I see three intriguing enabling technologies, two based on monads and one on hardware, starting to emerge in the multiprogramming area.

  • Trampolining Architectures
  • Software Transactional Memory
  • Multi Core Processors
  • So is there any away to intregrate them and would it make sense to try to do so?

    Can STM mechanics and Trampolining Transformations be hidden behind the scenes so a programmer from a more conventional background could use an STM formalism for synchronization without having to learn anything about monads whose mere name seems to strike terror in the hearts of the unitiated?

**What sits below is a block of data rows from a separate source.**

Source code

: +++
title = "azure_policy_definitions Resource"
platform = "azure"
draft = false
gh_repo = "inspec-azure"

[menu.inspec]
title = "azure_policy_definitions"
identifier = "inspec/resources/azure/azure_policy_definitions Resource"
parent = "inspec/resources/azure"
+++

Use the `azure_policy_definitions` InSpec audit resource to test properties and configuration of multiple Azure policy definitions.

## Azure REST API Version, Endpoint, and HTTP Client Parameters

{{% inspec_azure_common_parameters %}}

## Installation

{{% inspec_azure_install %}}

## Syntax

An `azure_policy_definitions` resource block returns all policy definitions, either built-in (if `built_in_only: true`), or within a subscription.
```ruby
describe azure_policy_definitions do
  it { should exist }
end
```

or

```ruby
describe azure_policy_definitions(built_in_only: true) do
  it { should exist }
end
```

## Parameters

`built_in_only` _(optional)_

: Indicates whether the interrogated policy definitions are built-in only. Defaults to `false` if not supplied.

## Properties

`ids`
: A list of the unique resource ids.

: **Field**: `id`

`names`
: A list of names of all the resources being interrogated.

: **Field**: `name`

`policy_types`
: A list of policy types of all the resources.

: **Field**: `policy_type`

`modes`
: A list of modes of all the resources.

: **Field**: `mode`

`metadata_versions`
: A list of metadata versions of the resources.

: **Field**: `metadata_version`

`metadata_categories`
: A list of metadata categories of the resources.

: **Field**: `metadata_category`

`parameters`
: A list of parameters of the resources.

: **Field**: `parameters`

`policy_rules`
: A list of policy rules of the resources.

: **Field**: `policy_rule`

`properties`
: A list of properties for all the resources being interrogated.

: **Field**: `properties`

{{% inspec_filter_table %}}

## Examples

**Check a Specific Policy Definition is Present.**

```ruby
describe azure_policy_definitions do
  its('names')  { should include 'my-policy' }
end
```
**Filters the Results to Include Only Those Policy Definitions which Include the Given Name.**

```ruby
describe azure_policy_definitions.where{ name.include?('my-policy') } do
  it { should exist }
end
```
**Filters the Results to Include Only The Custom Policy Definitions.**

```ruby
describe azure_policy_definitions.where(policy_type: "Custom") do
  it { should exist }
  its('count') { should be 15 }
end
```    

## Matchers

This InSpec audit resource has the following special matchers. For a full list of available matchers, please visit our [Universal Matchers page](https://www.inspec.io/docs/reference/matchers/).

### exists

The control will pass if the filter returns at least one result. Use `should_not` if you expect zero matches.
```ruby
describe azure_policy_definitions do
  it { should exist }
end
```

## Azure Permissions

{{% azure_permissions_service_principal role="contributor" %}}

    If anyone would like to volunteer to write a short paper and/or webliography addressing this topic, we would like to post it on The Institute for End User Computing's web site. Just send email to LtU.volunteers@ieuc.org


    Peter J. Wasilko, Esq.
    Executive Director & Chief Technology Officer
    The Institute for End User Computing, Inc.

Refocusing in Reduction Semantics

A paper that is interesting by itself (and I remember reading it on LtU, but cannot find a link!):

Refocusing in Reduction Semantics

The refocused evaluation function of a reduction semantics implements the transitive closure of the refocus function, i.e., a “pre-abstract machine.” Fusing the refocus function with the trampoline function computing the transitive closure gives a state-transition function, i.e., an abstract machine. This abstract machine clearly separates between the transitions implementing the congruence rules of the reduction semantics and the transitions implementing its reduction rules. [...] As a byproduct, we have shown how refocusing makes it possible to mechanically obtain an array of abstract machines [...] We have also shown how to refocus a quadratic-time context-based CPS transformer into a linear-time one.
This is not the abstract, just pieces I wanted to quote. Note the use of trampolines.